**WORK TO BE COMPLETED:** Report every line from the following entries that contains the string "mathsf".

Document images with source code
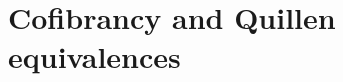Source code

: \documentclass[a4paper,10pt
,draft
]{article}%
\numberwithin{equation}{section}
\numberwithin{figure}{section}
\theoremstyle{definition} %
\newtheorem{definition}[equation]{Definition}%
\newcommand{\sets}[2]{\left\{ #1 \;|\; #2\right\}}%
\newcommand{\Sym}{\ensuremath{\mathsf{Sym}}}%
\newcommand{\Op}{\mathsf{Op}}%
\newcommand{\F}{\ensuremath{\mathcal F}}
\newcommand{\V}{\ensuremath{\mathcal V}}
\renewcommand{\P}{\ensuremath{\mathcal P}}
\newcommand{\1}{\ensuremath{\mathbbm 1}}%
\begin{document}









\section{Cofibrancy and Quillen equivalences}\label{COFIB SEC}
\end{document}
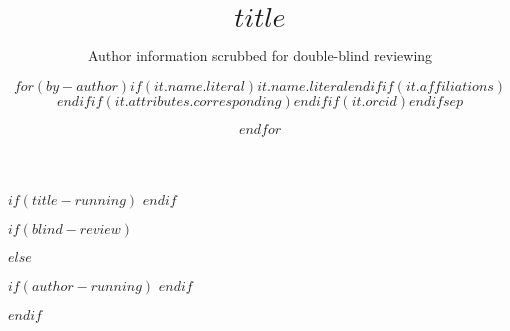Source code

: \title{$title$}

$if(title-running)$
$endif$

$if(blind-review)$
\author{Author information scrubbed for double-blind reviewing}
$else$
\author{$for(by-author)$$if(it.name.literal)$$it.name.literal$$endif$$if(it.affiliations)$$endif$$if(it.attributes.corresponding)$\corr$endif$$if(it.orcid)$$endif$$sep$ \and $endfor$}

$if(author-running)$
$endif$


$endif$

**ANSWER SPACE:**
\newcommand{\Sym}{\ensuremath{\mathsf{Sym}}}%
\newcommand{\Op}{\mathsf{Op}}%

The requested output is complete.